Proscovia Naluyima Ssewankambo (R) is an alumni of the SOS Kakiri. Left, children play at the centre.

“I’m the sixth born in a family of nine children. My journey to SOS children's home started after my father’s death in 1990 when I was eight. We lived in Nyenga, a village in Mukono, and used to go to good schools in Jinja.

After my father’s death, my mother was not certain about our future because she was HIV positive and she knew she did not have so long to live.

Our eldest sister, who was then about 20 years old, had got married but she was not financially well off. The second eldest brother, who was at Busoga College Mwiri had to drop out of school to run the spare parts business my father had left us to help out with the family income.

My mother was stranded with taking care of us with the little education and low income she had when an aunt of ours tipped her off about the SOS villages.

Joining the child homes was a long process but ours got a little more complicated when we were featured on television. In 1991, SOS came home and interviewed my mother about why she wanted us to be taken to the child homes and the interview was aired on television.
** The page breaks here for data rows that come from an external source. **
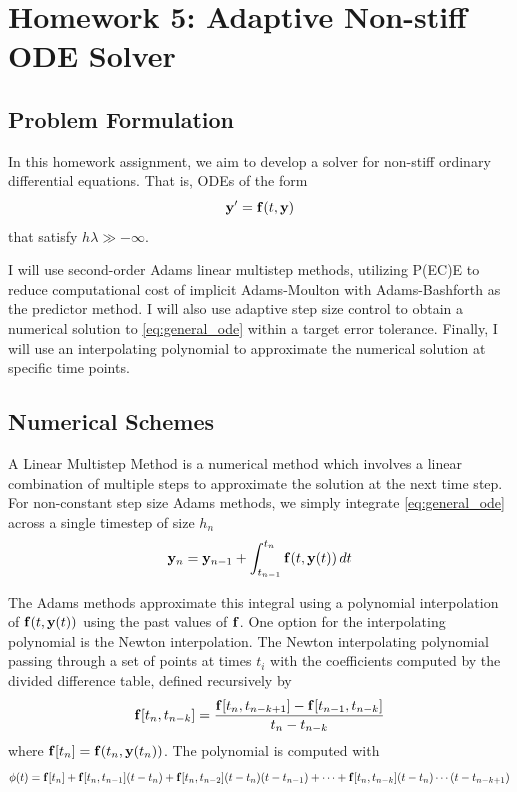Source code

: \documentclass[12pt]{article}
\begin{document}
	
\section*{Homework 5: Adaptive Non-stiff ODE Solver}

\subsection*{Problem Formulation}

In this homework assignment, we aim to develop a solver for non-stiff ordinary differential equations. That is, ODEs of the form
\begin{equation}
	\vb{y}'=\vb{f}(t,\vb{y})
	\label{eq:general_ode}
\end{equation}
that satisfy $h\lambda\gg -\infty$.

I will use second-order Adams linear multistep methods, utilizing P(EC)E to reduce computational cost of implicit Adams-Moulton with Adams-Bashforth as the predictor method.
I will also use adaptive step size control to obtain a numerical solution to \eqref{eq:general_ode} within a target error tolerance.
Finally, I will use an interpolating polynomial to approximate the numerical solution at specific time points.

\subsection*{Numerical Schemes}

A Linear Multistep Method is a numerical method which involves a linear combination of multiple steps to approximate the solution at the next time step.
For non-constant step size Adams methods, we simply integrate \eqref{eq:general_ode} across a single timestep of size $h_n$
\begin{equation*}
	\vb{y}_n=\vb{y}_{n-1}+\int_{t_{n-1}}^{t_n}\vb{f}(t,\vb{y}(t))\,dt
\end{equation*}

The Adams methods approximate this integral using a polynomial interpolation of $\vb{f}(t,\vb{y}(t))$ using the past values of $\vb{f}$.
One option for the interpolating polynomial is the Newton interpolation.
The Newton interpolating polynomial passing through a set of points at times $t_i$ with the coefficients computed by the divided difference table, defined recursively by
\begin{equation}
	\vb{f}[t_n,t_{n-k}]=\frac{\vb{f}[t_n,t_{n-k+1}]-\vb{f}[t_{n-1},t_{n-k}]}{t_{n}-t_{n-k}}
	\label{eq:DD_table}
\end{equation}
where $\vb{f}[t_n]=\vb{f}(t_n,\vb{y}(t_n))$.
The polynomial is computed with
\begin{equation}
	\phi(t)=\vb{f}[t_n]+\vb{f}[t_n,t_{n-1}](t-t_n)+\vb{f}[t_n,t_{n-2}](t-t_n)(t-t_{n-1})+\cdots+\vb{f}[t_n,t_{n-k}](t-t_n)\cdots(t-t_{n-k+1})
	\label{eq:newton_poly}
\end{equation}
\end{document}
My paternal family was not happy with my mother, insisting that she was embarrassing them making it seem to the public that they were too poor to take care of us. But mother firmly retained her resolve to admit us to the homes because she felt it was what was best for us.

Life at the child home
My youngest brother, sister and I were finally able to go to the home in Kakiri and the life there was very different from how we used to live at home. Everyone had a wardrobe, a bed, good meals and the home mother used to take care of us very well. My brother was always sickly and died when he was 12 years old.

My mother remained sickly too but had to take care of the other children who had remained back home. She also continued to visit us and each time, I asked her when I could return home with her to join my other siblings.
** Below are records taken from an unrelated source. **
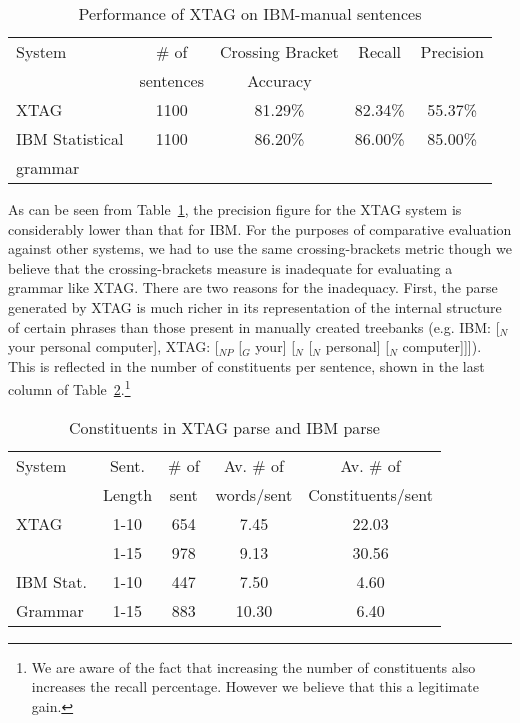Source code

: \begin{table}[ht]
\centering
\begin{tabular}{|l|c|c|c|c|} \hline 
System & \# of & Crossing Bracket & Recall & Precision \\
& sentences & Accuracy & & \\ \hline
XTAG & 1100 & 81.29\% & 82.34\% & 55.37\% \\ \hline
IBM Statistical & 1100 & 86.20\% & 86.00\% & 85.00\% \\
grammar & &  &  &\\ \hline
\end{tabular}

\vspace{0.1in}

\caption{Performance of XTAG on IBM-manual sentences}
\label{ibm-results} 

\end{table}

As can be seen from Table~\ref{ibm-results}, the precision figure for
the XTAG system is considerably lower than that for IBM. For the
purposes of comparative evaluation against other systems, we had to
use the same crossing-brackets metric though we believe that the
crossing-brackets measure is inadequate for evaluating a grammar like
XTAG. There are two reasons for the inadequacy. First, the parse
generated by XTAG is much richer in its representation of the internal
structure of certain phrases than those present in manually created
treebanks (e.g. IBM: [$_N$ your personal computer], XTAG: [$_{NP}$
[$_G$ your] [$_N$ [$_N$ personal] [$_N$ computer]]]). This is
reflected in the number of constituents per sentence, shown in the
last column of Table~\ref{const-no}.\footnote{We are aware of the fact
  that increasing the number of constituents also increases the recall
  percentage. However we believe that this a legitimate gain.}

\begin{table}[ht]
\centering
\begin{tabular}{|l|c|c|c|c|} \hline
System & Sent. & \# of & Av. \# of & Av. \# of \\
& Length & sent & words/sent & Constituents/sent \\ \hline
XTAG & 1-10 & 654 & 7.45 & 22.03  \\ \cline{2-5}
& 1-15 & 978 & 9.13 & 30.56 \\ \hline
IBM Stat. & 1-10 & 447 & 7.50 & 4.60 \\ \cline{2-5}
Grammar & 1-15 & 883 & 10.30 & 6.40 \\ \hline
\end{tabular}
\caption{Constituents in XTAG parse and IBM parse}
\label{const-no}
\end{table}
Although we were given everything at the home, I wanted to go home. I thought it was just a matter of my mother finding us another father and then taking us back home. She had explained to me that this was the safest place for us because she could not take care of us.

The mother at the child home treated us like we were her own children. She taught us to farm, we were taught to do crafts, and we had to do chores and had a duty roster. I remember a time when I was pulled out of a Maths lesson because I had dodged my duty.

She told me that one day I would appreciate why she had done that and indeed I learnt a lesson. I should have thanked her for how she raised me but she died when I was 14.

Chosen to study at abroad
My mother who passed on in 2001 had told us to behave well and when we did, all the good opportunities were given to us. My sister and I were chosen to go to SOS International School in Ghana. I did exams where I was competing with over 200 other pupils and I emerged the ninth.

The kind of programme I was put through and the people I met there inspired me and I was determined to become a lawyer. When I completed six years there, I went to South Africa for my Law Degree course.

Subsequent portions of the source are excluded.